М. Верли в книге «Общее литературоведение» (М., Изд. иностранной литературы, 1957) писал, повторяя общеизвестную и неточную, приблизительную и многими повторяемую мысль:
«Еще со времени Гердера известно, что, в сущности, каждое слово представляет собою художественное представление, и, наоборот, поэзия — это своего рода игра на совершенно определенной клавиатуре грамматических систем».
Многие не подвинулись дальше таких упражнений.
Монтаж аттракционов был попыткой сменить и расширить клавиатуру, сменить звучание мира, приблизить искусство, не теряя общего, к отдельному.
Была сделана попытка сменить клавиатуру. «Монтаж аттракционов» пытался заменить познание законов сцепления прямым сталкиванием фактов «аттракционов».
Факты выбирались по принципу их художественно-эмоциональной выразительности.

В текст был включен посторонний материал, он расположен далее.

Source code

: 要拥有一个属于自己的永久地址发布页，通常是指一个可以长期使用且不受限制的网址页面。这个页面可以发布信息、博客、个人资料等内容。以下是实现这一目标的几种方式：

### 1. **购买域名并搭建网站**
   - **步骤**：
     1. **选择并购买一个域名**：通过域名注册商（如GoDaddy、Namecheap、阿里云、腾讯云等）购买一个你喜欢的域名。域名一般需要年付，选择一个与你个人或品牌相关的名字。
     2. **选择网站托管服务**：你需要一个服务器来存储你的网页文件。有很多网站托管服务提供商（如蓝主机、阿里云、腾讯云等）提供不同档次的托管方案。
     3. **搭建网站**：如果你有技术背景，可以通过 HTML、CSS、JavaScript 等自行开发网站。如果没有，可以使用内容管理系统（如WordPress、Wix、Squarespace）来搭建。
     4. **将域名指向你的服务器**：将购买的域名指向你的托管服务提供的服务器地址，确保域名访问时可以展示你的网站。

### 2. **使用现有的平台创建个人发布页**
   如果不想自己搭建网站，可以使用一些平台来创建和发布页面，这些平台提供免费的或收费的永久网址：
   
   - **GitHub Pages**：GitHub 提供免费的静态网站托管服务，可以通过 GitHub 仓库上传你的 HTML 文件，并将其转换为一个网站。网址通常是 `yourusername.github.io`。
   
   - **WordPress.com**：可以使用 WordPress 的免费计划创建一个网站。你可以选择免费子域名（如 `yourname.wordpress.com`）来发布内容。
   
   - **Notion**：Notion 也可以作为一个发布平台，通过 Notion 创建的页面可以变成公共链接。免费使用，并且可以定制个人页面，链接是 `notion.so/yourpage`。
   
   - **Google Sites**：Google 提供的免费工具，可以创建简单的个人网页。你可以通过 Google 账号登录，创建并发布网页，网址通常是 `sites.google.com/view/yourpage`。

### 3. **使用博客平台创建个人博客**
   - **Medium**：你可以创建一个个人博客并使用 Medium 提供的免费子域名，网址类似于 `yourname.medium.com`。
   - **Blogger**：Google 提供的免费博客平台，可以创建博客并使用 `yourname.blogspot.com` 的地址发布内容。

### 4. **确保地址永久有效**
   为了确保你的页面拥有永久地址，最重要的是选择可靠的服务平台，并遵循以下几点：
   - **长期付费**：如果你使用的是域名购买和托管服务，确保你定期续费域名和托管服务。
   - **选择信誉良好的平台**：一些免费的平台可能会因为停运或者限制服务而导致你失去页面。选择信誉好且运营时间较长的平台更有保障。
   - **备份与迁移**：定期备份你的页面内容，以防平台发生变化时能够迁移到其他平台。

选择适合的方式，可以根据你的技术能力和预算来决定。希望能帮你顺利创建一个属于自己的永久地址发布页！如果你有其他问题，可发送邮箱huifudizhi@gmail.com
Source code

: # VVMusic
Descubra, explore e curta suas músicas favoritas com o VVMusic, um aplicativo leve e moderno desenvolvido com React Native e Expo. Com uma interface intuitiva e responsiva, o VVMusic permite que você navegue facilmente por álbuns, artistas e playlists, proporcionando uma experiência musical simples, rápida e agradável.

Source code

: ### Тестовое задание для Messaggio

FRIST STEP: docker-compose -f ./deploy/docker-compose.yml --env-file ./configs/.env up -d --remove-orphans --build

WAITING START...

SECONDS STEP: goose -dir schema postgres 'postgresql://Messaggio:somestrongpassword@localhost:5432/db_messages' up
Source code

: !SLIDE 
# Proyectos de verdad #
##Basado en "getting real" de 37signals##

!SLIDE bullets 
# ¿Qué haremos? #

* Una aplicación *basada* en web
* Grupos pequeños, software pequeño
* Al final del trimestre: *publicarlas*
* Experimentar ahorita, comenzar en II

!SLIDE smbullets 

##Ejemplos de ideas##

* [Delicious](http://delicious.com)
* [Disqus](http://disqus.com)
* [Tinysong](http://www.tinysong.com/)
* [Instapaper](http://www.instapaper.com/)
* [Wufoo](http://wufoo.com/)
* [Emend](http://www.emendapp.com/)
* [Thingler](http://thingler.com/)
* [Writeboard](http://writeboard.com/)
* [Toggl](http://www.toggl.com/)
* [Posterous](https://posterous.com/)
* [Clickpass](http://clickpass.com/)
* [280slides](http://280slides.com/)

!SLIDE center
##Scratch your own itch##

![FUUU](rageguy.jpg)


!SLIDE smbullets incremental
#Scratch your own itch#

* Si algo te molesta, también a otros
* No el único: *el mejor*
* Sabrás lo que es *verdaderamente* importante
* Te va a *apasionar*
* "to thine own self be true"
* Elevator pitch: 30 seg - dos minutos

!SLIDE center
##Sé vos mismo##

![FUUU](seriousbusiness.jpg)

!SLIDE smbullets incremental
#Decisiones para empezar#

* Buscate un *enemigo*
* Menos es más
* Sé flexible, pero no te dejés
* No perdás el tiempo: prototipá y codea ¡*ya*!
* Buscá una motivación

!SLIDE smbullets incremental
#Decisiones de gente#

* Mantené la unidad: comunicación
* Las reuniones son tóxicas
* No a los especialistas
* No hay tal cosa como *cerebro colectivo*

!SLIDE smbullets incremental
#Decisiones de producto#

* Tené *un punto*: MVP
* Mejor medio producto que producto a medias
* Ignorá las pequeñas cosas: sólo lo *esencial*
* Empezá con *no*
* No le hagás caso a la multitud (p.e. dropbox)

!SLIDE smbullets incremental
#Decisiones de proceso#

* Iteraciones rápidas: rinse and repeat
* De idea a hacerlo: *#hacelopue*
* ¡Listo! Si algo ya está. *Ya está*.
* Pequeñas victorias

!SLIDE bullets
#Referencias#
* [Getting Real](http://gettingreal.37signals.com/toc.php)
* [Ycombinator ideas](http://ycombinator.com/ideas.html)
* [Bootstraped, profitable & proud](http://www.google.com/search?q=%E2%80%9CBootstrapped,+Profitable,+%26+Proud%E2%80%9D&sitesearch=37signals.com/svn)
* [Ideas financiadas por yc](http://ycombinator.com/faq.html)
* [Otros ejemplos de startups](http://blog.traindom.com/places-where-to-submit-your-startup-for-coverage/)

Клавиши между «аттракционами» пропускались. Терялся путь к вещи как к сути.
Условность языка увеличивалась условностью монтажа.
Художник не хотел этого. Он думал, вероятно, приблизительно так: факты нужны для того, чтобы увидеть материал, из которого сложен мир. Человек, ушедший при помощи слова от инстинкта, от прямого соприкосновения с миром, через искусство, преодолевая слова, через музыку и кино, возвращается к осязанию связного мира, части которого нельзя произвольно отделять.
Аттракцион в эйзенштейновском понимании этого слова — непосредственные эмоции, связанные с взаимоотношением разнокачественных явлений мира. Это мир, как будто освобожденный от слова, но не немой, а рождающий слова заново.
Но мир, который хочет таким образом выразить художник, сообщает о себе только поразительное.
Он становится молчаливым, когда ему надо говорить о своем обычном. Возникает также необходимость выделения, необходимость создания замены слова в кино. Эйзенштейн полагал, что такая замена — кадр в его смысловой законченности, и придавал особое значение «крупному кадру».